Every line below that holds the string "before" must be copied.

Record extracts below:

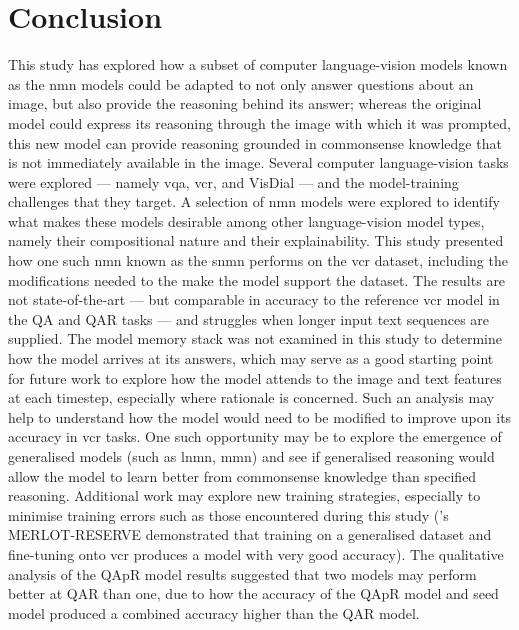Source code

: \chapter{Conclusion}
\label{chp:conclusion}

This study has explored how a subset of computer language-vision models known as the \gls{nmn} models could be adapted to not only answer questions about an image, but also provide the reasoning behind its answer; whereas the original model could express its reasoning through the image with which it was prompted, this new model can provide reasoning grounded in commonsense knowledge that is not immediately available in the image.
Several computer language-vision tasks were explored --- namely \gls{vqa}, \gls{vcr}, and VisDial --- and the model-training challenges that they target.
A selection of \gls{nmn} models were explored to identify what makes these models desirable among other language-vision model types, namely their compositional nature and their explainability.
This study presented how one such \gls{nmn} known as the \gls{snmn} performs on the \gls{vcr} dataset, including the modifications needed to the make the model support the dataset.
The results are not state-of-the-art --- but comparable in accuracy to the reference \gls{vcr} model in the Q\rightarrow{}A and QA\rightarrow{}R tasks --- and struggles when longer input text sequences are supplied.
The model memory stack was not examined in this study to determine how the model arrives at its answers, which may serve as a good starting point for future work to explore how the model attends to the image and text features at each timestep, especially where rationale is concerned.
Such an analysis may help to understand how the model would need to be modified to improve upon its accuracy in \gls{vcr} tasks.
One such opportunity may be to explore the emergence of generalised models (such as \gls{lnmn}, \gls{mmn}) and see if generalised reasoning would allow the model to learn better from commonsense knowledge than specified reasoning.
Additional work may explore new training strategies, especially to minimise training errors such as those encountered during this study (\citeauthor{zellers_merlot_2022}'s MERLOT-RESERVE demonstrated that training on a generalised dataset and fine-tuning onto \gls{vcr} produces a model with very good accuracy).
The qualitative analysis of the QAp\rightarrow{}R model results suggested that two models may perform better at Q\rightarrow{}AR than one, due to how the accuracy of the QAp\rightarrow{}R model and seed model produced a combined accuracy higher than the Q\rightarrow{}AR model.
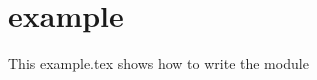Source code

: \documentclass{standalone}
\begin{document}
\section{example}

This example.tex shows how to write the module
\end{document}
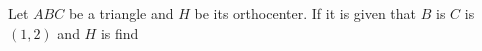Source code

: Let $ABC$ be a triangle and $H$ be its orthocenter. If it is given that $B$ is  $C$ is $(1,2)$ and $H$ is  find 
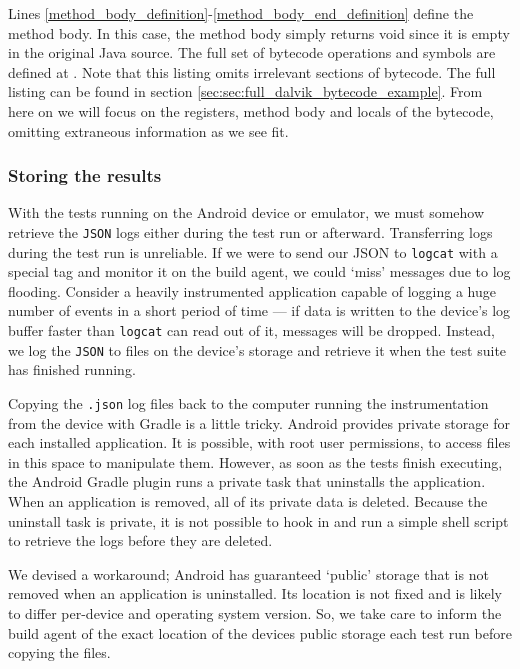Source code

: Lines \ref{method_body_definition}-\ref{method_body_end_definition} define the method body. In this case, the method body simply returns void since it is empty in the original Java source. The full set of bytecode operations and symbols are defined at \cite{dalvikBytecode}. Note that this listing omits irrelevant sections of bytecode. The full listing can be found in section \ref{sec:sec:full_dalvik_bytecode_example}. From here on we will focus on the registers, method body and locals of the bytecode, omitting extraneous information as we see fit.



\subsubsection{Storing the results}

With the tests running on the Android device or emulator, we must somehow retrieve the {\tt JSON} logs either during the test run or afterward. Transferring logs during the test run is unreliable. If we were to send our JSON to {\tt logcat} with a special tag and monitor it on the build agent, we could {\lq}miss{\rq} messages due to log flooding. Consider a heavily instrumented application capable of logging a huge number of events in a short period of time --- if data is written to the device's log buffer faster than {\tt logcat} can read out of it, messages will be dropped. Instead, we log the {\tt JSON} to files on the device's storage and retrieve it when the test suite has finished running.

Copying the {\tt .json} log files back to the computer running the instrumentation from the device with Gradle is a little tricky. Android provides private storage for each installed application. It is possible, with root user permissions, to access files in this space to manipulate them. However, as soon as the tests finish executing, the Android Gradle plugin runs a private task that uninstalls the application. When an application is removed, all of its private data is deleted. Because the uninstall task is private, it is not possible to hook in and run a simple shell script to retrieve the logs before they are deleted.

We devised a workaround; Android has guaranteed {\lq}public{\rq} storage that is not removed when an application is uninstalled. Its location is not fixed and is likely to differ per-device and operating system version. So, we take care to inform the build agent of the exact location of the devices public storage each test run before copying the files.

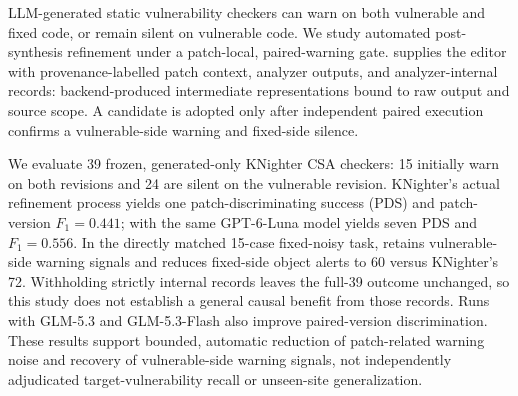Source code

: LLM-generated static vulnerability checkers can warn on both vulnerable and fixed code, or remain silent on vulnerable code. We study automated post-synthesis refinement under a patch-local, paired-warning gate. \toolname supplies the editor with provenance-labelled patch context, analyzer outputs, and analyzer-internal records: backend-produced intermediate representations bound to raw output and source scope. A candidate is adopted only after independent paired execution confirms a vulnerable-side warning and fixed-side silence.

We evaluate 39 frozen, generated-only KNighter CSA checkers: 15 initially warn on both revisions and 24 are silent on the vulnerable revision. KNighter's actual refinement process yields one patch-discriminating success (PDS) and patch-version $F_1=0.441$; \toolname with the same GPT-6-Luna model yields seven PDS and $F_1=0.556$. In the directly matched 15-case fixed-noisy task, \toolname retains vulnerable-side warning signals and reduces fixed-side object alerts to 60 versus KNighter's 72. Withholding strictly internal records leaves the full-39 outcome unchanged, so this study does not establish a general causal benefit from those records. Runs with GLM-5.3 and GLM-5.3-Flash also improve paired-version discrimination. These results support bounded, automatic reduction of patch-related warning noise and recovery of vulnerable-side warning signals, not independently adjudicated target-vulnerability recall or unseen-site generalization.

End of Record extracts.
Record extracts below:

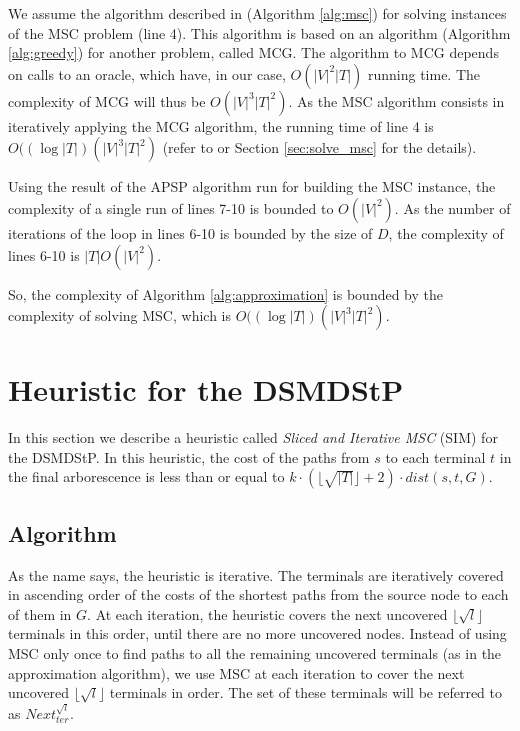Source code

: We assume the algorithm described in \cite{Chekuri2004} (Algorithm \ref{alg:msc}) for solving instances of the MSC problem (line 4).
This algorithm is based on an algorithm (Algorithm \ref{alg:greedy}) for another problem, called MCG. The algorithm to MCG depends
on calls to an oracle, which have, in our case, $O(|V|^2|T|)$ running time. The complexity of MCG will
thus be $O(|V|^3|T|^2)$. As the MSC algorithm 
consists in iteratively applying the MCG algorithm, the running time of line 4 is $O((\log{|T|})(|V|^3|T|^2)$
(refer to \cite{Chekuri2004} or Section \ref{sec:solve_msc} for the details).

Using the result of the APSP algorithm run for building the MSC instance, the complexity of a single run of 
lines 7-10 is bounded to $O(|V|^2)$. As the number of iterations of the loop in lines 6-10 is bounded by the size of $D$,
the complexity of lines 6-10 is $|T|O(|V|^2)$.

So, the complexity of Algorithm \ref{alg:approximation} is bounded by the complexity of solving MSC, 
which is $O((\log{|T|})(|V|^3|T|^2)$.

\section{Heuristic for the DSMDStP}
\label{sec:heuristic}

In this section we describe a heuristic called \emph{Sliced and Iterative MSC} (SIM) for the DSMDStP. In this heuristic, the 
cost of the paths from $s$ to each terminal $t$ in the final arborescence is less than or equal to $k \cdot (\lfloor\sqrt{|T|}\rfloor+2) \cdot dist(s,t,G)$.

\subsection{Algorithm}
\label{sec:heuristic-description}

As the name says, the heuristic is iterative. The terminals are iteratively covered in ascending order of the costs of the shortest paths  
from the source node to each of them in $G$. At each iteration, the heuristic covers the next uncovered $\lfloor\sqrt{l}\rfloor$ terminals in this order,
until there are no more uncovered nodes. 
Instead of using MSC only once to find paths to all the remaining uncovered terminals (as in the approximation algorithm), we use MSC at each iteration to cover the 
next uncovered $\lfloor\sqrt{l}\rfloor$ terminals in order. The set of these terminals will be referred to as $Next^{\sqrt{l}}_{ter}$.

End of Record extracts.
Record extracts below:

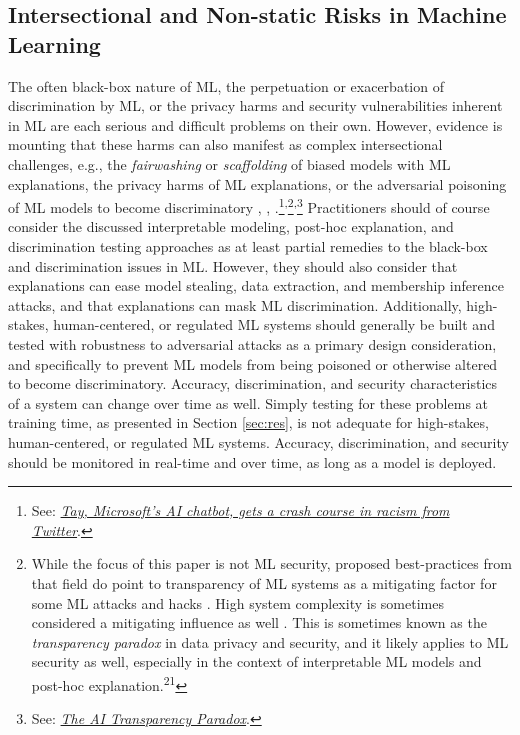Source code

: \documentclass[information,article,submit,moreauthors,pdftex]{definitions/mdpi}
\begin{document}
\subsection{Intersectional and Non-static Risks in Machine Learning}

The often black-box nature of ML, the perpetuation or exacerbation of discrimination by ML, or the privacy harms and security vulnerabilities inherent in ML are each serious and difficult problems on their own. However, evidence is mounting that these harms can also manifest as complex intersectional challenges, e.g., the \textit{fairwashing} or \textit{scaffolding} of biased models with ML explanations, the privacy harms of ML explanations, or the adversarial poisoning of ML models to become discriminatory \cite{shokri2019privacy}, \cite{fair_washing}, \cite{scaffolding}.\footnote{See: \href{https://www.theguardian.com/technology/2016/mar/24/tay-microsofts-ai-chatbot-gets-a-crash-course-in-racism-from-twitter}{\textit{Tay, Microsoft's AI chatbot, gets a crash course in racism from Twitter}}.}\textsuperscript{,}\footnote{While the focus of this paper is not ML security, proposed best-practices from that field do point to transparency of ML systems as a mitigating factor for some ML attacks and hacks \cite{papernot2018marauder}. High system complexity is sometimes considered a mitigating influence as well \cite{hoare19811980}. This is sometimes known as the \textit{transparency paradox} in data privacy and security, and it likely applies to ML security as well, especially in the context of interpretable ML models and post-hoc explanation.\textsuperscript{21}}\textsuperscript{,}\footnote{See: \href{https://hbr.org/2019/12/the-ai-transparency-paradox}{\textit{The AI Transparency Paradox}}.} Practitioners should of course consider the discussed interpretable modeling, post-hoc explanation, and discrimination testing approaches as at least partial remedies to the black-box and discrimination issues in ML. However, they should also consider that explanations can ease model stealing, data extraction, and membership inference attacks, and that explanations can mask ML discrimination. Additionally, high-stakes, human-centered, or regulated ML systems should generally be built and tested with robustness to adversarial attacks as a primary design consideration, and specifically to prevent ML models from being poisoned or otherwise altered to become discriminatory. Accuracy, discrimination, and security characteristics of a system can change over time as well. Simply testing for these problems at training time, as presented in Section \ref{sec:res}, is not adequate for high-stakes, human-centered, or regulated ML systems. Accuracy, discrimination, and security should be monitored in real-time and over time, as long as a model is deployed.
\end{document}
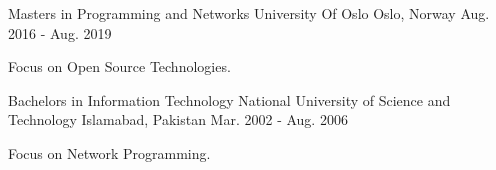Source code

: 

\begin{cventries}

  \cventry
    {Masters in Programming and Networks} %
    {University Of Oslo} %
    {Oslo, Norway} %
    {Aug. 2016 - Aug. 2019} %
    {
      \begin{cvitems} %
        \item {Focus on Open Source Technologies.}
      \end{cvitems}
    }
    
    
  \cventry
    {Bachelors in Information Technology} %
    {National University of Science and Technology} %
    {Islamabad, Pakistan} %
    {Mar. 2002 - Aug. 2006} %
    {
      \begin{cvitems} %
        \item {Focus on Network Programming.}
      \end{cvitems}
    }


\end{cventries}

End of Record extracts.

▸ **Answer space**
Copying the {\tt .json} log files back to the computer running the instrumentation from the device with Gradle is a little tricky. Android provides private storage for each installed application. It is possible, with root user permissions, to access files in this space to manipulate them. However, as soon as the tests finish executing, the Android Gradle plugin runs a private task that uninstalls the application. When an application is removed, all of its private data is deleted. Because the uninstall task is private, it is not possible to hook in and run a simple shell script to retrieve the logs before they are deleted.
We devised a workaround; Android has guaranteed {\lq}public{\rq} storage that is not removed when an application is uninstalled. Its location is not fixed and is likely to differ per-device and operating system version. So, we take care to inform the build agent of the exact location of the devices public storage each test run before copying the files.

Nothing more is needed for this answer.